Posted: Sat Sep 13, 2008 6:00 pm
by John Adams
On this, with a 0 spawn database, the client gets stuck at various stages trying to enter the world. In the linux console, I see the zone start up, but that's it. I have checked the zone name vs current_zone and they seem to be ok.
I will add a spawn to this DB to see if the current DEV build still crashes.

Posted: Sat Sep 13, 2008 6:02 pm
by LethalEncounter
I'll compile and test it on Linux and see if I can reproduce this.

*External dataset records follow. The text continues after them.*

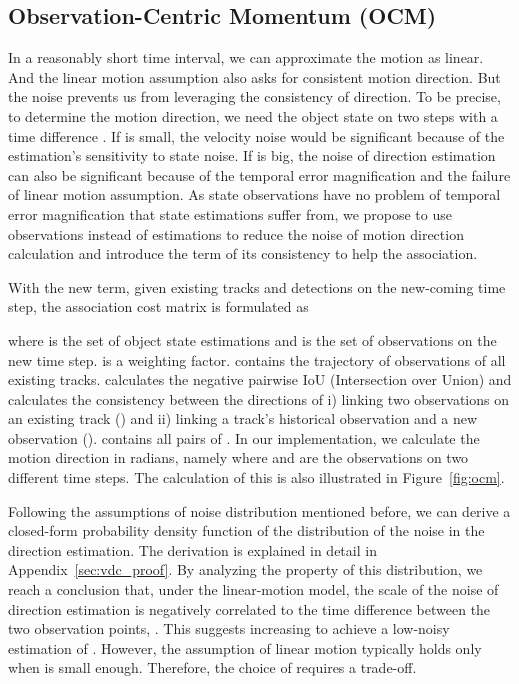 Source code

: \documentclass[10pt,twocolumn,letterpaper]{article}
\begin{document}
\subsection{Observation-Centric Momentum (OCM)}
In a reasonably short time interval, we can approximate the motion as linear. And the linear motion assumption also asks for consistent motion direction. But the noise prevents us from leveraging the consistency of direction. To be precise, to determine the motion direction, we need the object state on two steps with a time difference . If  is small, the velocity noise would be significant because of the estimation's sensitivity to state noise. If  is big, the noise of direction estimation can also be significant because of the temporal error magnification and the failure of linear motion assumption.
As state observations have no problem of temporal error magnification that state estimations suffer from, we propose to use observations instead of estimations to reduce the noise of motion direction calculation and introduce the term of its consistency to help the association. 

With the new term, given  existing tracks and  detections on the new-coming time step, the association cost matrix is formulated as

where  is the set of object state estimations and  is the set of observations on the new time step.  is a weighting factor.  contains the trajectory of observations of all existing tracks. 
 calculates the negative pairwise IoU (Intersection over Union) and  calculates the consistency between the directions of i) linking two observations on an existing track () and ii) linking a track's historical observation and a new observation ().  contains all pairs of .
In our implementation, we calculate the motion direction in radians, namely  where  and  are the observations on two different time steps. The calculation of this is also illustrated in Figure~\ref{fig:ocm}.

Following the assumptions of noise distribution mentioned before, we can derive a closed-form probability density function of the distribution of the noise in the direction estimation. The derivation is explained in detail in Appendix~\ref{sec:vdc_proof}. By analyzing the property of this distribution, we reach a conclusion that, under the linear-motion model, the scale of the noise of direction estimation is negatively correlated to the time difference between the two observation points, \ie . This suggests increasing  to achieve a low-noisy estimation of . However, the assumption of linear motion typically holds only when  is small enough. Therefore, the choice of  requires a trade-off.
\end{document}
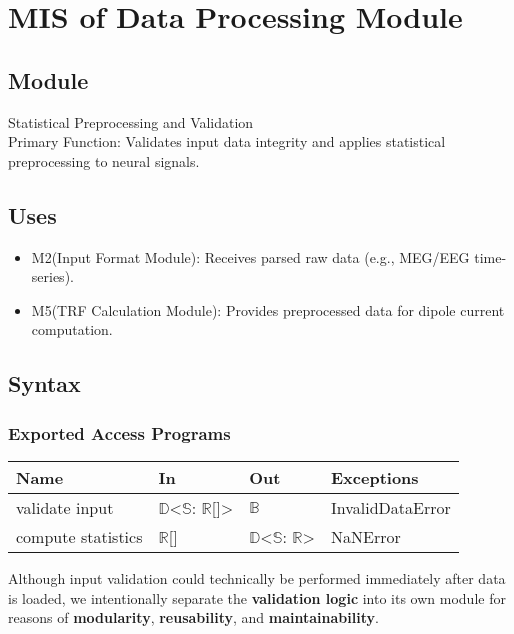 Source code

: \documentclass[12pt, titlepage]{article}
\begin{document}
\section{MIS of Data Processing Module}

\subsection{Module}

Statistical Preprocessing and Validation\\
Primary Function: Validates input data integrity and applies statistical preprocessing to neural signals.
\subsection{Uses}

\begin{itemize}
\item M2(Input Format Module): Receives parsed raw data (e.g., MEG/EEG time-series).


\item M5(TRF Calculation Module): Provides preprocessed data for dipole current computation.


\end{itemize}



\subsection{Syntax}


\subsubsection{Exported Access Programs}

\begin{center}
\begin{tabular}{p{2cm} p{4cm} p{4cm} p{2cm}}
\hline
\textbf{Name} & \textbf{In} & \textbf{Out} & \textbf{Exceptions} \\
\hline
validate input & $\mathbb{D}$<$\mathbb{S}$: $\mathbb{R}$[]> & $\mathbb{B}$ & InvalidDataError \\
compute statistics & $\mathbb{R}$[] & $\mathbb{D}$<$\mathbb{S}$: $\mathbb{R}$> & NaNError \\

\hline
\end{tabular}
\end{center}

Although input validation could technically be performed immediately after data is loaded, we intentionally separate the \textbf{validation logic} into its own module for reasons of \textbf{modularity}, \textbf{reusability}, and \textbf{maintainability}.
\end{document}
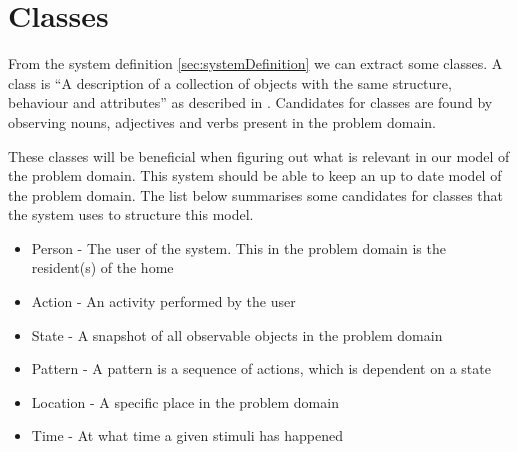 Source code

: \section{Classes}\label{sec:classes}
From the system definition \cref{sec:systemDefinition} we can extract some classes. A class is \enquote{A description of a collection of objects with the same structure, behaviour and attributes} as described in \cite{OOAD}. Candidates for classes are found by observing nouns, adjectives and verbs present in the problem domain.

These classes will be beneficial when figuring out what is relevant in our model of the problem domain. This system should be able to keep an up to date model of the problem domain. The list below summarises some candidates for classes that the system uses to structure this model.

\begin{itemize}
\item Person - The user of the system. This in the problem domain is the resident(s) of the home
\item Action - An activity performed by the user
\item State - A snapshot of all observable objects in the problem domain
\item Pattern - A pattern is a sequence of actions, which is dependent on a state
\item Location - A specific place in the problem domain
\item Time - At what time a given stimuli has happened
\end{itemize}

Posted: Sat Sep 13, 2008 6:03 pm
by John Adams
Here's what's happening. I think the LS, or my local client cache? is sending "castleview" as my current_zone, even if I FIX it by typing "Castleview" and log in.
"Loading new Zone 'castleview'"
So we're back to that thing heh. Is LS feeding me my last known zone? If it is, maybe it shouldn't?

Posted: Sat Sep 13, 2008 6:11 pm
by John Adams
Thanks for looking into it LE. I hadn't tried Linux in many moons... didn't mean to create more work :)
Scratch my brilliant findings. While there is something odd and wrong about my current_zone being updated mysteriously, it is not the cause of the failure to connect. Even a brand new toon gets locked up "Receiving zone info".
Thanks again

Posted: Sat Sep 13, 2008 6:13 pm
by LethalEncounter
When is it supposed to crash? I just logged into the world just fine. And no, the login server doesn't have anything to do with the zone that you are in on the server. World updates Login to let it know which zone the character is in, but it is one way. The Login server never sends the information back to World.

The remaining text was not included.